Certo, le partite, ma oltre ai match che stanno facendo impazzire i tifosi di tutto il globo, un’altra importante sfida sta infiammando i Mondiali, e proprio sugli stessi campi di calcio. Stiamo parlando della guerra che riguarda gli sponsor ufficiali e i brand che stanno cercando di stare al passo sfruttando l’occasione di Brasile 2014.
Ciascuna delle 32 Nazionali ha ormai in media una decina di alleati commerciali, per un totale di circa 400 contratti pubblicitari il cui valore medio è intorno ai 500mila euro, per un cifra complessiva sopra i 200 milioni. Ma non tutti questi brand sono stati scelti personalmente dalla FIFA (che ha guadagnato grazie a queste concessioni circa 1.6 miliardi di dollari), e quelli non ufficiali stanno comunque sfruttando la grossa opportunità dell’evento per azioni di “ambush marketing“. Questa espressione, traducibile letteralmente come “marketing d’imboscata”, indica appunto l’abbinamento, non autorizzato dagli enti organizzatori e in assenza di un corrispettivo, di un brand ad un evento sportivo per sfruttarne l’impatto mediatico, di solito con l’obiettivo di distogliere l’attenzione dallo sponsor ufficiale.
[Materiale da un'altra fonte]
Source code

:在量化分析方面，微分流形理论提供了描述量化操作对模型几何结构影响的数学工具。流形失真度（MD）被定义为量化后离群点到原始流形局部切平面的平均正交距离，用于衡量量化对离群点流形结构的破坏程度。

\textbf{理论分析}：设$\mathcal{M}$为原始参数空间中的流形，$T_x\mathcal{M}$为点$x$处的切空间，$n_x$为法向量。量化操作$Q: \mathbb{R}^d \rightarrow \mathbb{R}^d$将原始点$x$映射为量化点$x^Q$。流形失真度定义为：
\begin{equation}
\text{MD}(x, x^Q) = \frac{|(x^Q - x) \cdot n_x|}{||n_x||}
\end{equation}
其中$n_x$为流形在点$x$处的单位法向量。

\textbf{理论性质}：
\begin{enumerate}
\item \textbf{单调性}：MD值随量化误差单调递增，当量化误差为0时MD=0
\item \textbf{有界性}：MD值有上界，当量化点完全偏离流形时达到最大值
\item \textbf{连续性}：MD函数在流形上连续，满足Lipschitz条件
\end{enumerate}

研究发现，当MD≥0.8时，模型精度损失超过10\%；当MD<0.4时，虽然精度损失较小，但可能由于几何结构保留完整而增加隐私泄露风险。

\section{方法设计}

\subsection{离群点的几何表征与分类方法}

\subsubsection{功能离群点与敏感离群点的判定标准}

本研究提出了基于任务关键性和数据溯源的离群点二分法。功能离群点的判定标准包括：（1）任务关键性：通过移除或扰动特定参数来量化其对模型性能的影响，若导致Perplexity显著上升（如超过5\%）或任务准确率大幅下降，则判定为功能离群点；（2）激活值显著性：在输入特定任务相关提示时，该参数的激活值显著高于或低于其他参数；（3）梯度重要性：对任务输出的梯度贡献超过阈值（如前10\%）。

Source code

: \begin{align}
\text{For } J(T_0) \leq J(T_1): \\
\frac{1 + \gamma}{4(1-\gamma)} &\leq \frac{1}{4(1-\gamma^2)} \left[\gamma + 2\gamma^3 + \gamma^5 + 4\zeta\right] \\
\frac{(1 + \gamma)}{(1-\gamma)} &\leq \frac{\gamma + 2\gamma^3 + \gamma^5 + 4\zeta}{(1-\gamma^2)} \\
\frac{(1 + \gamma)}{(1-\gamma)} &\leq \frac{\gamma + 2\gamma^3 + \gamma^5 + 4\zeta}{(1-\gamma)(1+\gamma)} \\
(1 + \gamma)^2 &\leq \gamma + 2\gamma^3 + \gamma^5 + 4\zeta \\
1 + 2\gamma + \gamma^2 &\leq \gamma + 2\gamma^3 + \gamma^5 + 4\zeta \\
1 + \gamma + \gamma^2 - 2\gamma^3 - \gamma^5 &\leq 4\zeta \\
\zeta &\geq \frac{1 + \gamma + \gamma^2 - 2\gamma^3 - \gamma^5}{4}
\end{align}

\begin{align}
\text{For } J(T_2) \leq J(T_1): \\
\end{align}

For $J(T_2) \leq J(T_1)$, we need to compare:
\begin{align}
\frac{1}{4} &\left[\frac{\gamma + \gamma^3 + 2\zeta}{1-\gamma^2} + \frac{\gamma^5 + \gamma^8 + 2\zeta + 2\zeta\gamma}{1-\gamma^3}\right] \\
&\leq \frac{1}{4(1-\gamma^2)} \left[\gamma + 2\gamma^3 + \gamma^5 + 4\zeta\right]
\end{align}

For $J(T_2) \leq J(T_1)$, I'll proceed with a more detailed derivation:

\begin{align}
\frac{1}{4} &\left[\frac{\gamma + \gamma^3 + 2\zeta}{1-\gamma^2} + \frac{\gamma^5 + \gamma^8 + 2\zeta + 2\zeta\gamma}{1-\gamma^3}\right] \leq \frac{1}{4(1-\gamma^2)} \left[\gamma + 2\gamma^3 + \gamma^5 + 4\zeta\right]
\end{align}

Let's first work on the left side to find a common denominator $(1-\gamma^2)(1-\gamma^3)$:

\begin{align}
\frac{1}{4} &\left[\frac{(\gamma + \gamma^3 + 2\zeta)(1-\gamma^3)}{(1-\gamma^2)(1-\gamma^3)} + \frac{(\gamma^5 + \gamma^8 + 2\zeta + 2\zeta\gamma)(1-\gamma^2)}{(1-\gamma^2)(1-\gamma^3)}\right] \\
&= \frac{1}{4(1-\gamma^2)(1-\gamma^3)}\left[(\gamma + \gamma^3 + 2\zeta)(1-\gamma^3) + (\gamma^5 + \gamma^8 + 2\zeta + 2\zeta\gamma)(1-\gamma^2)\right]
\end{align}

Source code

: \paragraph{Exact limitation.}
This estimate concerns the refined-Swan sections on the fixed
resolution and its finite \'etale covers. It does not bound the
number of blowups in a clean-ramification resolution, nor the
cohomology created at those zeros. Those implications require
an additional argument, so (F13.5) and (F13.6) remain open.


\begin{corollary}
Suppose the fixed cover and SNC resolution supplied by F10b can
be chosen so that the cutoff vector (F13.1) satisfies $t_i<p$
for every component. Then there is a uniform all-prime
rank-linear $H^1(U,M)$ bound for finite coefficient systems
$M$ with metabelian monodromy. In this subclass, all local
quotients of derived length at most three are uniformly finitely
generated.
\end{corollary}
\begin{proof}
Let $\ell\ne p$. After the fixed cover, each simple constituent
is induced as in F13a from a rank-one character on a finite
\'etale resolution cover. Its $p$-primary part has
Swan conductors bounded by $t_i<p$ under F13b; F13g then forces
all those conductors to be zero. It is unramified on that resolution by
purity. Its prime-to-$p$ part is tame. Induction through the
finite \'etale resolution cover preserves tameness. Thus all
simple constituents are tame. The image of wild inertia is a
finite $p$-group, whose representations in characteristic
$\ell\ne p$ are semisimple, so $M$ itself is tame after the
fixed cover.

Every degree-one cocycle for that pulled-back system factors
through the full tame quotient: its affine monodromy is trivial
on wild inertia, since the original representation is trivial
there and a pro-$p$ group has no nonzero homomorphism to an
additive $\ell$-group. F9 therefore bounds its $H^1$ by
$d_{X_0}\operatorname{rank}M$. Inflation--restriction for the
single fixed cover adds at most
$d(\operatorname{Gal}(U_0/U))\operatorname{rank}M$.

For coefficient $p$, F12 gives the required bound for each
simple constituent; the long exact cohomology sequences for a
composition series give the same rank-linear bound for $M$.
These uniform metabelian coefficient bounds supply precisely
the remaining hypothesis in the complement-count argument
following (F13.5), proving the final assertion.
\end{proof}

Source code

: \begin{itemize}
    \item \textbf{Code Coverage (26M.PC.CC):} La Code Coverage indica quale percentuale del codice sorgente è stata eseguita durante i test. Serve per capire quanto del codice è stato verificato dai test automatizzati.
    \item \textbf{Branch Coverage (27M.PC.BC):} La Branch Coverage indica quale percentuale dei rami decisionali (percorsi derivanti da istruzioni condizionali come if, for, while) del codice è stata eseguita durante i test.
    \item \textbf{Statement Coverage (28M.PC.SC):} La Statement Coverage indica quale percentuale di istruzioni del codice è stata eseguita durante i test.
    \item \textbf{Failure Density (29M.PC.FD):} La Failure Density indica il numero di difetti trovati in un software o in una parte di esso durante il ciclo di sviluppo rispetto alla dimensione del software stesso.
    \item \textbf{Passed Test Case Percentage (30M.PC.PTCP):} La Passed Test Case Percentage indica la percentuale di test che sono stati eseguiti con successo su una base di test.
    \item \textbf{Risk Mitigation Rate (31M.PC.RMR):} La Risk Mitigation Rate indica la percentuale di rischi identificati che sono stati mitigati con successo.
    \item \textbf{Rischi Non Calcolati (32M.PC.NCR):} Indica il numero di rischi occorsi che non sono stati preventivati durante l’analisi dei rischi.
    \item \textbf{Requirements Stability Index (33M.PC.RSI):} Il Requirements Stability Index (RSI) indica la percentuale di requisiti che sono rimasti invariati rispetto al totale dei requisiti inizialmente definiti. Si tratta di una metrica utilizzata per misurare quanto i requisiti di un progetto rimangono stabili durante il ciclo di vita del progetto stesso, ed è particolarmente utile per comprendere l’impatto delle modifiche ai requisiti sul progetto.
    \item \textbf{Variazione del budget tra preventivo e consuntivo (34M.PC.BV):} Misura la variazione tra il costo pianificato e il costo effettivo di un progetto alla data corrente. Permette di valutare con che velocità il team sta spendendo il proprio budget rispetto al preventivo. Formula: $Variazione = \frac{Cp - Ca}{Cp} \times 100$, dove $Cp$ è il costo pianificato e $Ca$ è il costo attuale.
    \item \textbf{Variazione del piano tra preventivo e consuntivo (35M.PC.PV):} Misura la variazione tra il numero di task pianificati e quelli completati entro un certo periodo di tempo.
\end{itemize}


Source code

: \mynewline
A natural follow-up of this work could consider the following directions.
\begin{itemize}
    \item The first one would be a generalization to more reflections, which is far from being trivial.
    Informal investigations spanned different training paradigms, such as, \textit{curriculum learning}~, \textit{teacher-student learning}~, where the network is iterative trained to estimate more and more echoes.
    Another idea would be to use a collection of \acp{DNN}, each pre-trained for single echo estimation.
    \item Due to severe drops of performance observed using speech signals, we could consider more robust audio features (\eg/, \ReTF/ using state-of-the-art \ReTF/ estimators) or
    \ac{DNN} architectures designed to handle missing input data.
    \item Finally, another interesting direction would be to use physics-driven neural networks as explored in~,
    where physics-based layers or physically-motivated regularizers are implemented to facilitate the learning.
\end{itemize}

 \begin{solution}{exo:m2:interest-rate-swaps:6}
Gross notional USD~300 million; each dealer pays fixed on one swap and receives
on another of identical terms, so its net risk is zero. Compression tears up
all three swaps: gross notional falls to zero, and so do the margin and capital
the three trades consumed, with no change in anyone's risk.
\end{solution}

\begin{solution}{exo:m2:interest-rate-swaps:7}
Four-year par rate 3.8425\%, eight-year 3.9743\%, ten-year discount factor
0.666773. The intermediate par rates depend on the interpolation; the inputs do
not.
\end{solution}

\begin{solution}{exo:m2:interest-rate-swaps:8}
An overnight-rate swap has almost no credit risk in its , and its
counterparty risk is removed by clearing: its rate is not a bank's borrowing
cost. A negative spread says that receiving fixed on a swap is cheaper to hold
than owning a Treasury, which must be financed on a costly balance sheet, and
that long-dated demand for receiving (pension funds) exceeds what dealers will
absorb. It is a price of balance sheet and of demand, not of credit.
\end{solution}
Questa azione risulta tanto più efficace quanto più il brand avversario ha una forte reputazione. L’obiettivo di marketing infatti è quello di sfruttare le sponsorizzazioni non come un semplice veicolo di esposizione dei brand, ma creando un’identificazione positiva fra marchi e performance sportive (anche con un’azione di washing dopo le grosse accuse di corruzione da parte di Anonymous).